__SUPPLIED DATA__
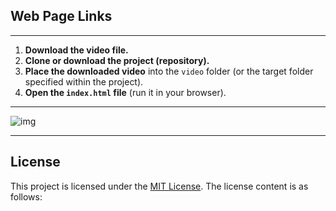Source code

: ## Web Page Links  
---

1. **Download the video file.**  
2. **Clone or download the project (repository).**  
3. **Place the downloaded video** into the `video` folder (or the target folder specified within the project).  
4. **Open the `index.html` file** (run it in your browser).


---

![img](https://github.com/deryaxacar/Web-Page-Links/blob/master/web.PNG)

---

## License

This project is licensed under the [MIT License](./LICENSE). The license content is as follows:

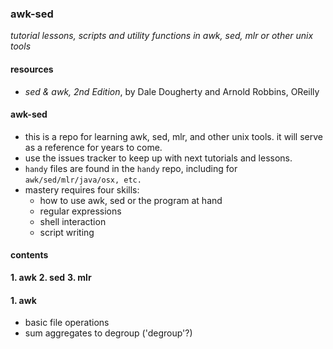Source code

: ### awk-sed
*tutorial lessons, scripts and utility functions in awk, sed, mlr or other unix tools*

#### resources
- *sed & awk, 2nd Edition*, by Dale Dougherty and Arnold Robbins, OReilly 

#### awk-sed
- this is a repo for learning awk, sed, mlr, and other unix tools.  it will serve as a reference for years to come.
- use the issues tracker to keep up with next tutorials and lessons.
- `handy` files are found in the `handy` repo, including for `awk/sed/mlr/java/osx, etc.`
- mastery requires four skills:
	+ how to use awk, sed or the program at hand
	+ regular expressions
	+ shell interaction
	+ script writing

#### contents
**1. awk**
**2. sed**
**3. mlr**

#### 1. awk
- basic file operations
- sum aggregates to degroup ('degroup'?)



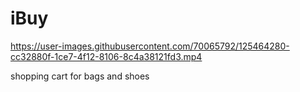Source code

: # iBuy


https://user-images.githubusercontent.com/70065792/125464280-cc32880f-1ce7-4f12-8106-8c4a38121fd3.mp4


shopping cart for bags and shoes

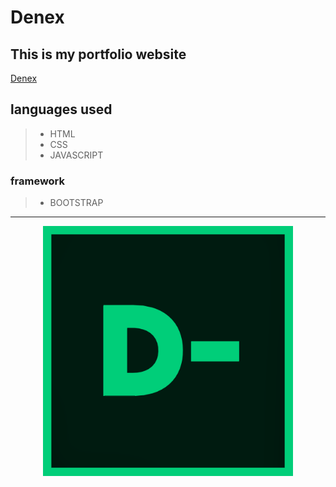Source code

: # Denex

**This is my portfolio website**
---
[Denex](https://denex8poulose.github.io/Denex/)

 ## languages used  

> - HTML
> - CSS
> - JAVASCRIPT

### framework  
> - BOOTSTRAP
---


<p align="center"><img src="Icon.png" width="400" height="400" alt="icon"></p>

--

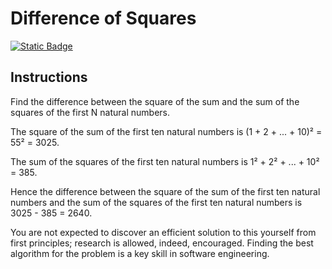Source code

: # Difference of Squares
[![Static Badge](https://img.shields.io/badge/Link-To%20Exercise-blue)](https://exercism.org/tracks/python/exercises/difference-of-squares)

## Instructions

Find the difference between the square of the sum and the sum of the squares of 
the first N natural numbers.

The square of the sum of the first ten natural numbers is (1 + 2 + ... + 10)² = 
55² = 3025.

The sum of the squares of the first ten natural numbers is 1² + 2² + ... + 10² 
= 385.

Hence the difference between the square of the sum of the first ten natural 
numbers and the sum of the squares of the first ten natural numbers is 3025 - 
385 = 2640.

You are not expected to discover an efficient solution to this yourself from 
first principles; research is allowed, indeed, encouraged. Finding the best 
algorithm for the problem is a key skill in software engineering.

__WORK TO COMPLETE__
In the lines above, find each one with "Page" and list it.

__SOLUTION__
: ## Web Page Links  
![img](https://github.com/deryaxacar/Web-Page-Links/blob/master/web.PNG)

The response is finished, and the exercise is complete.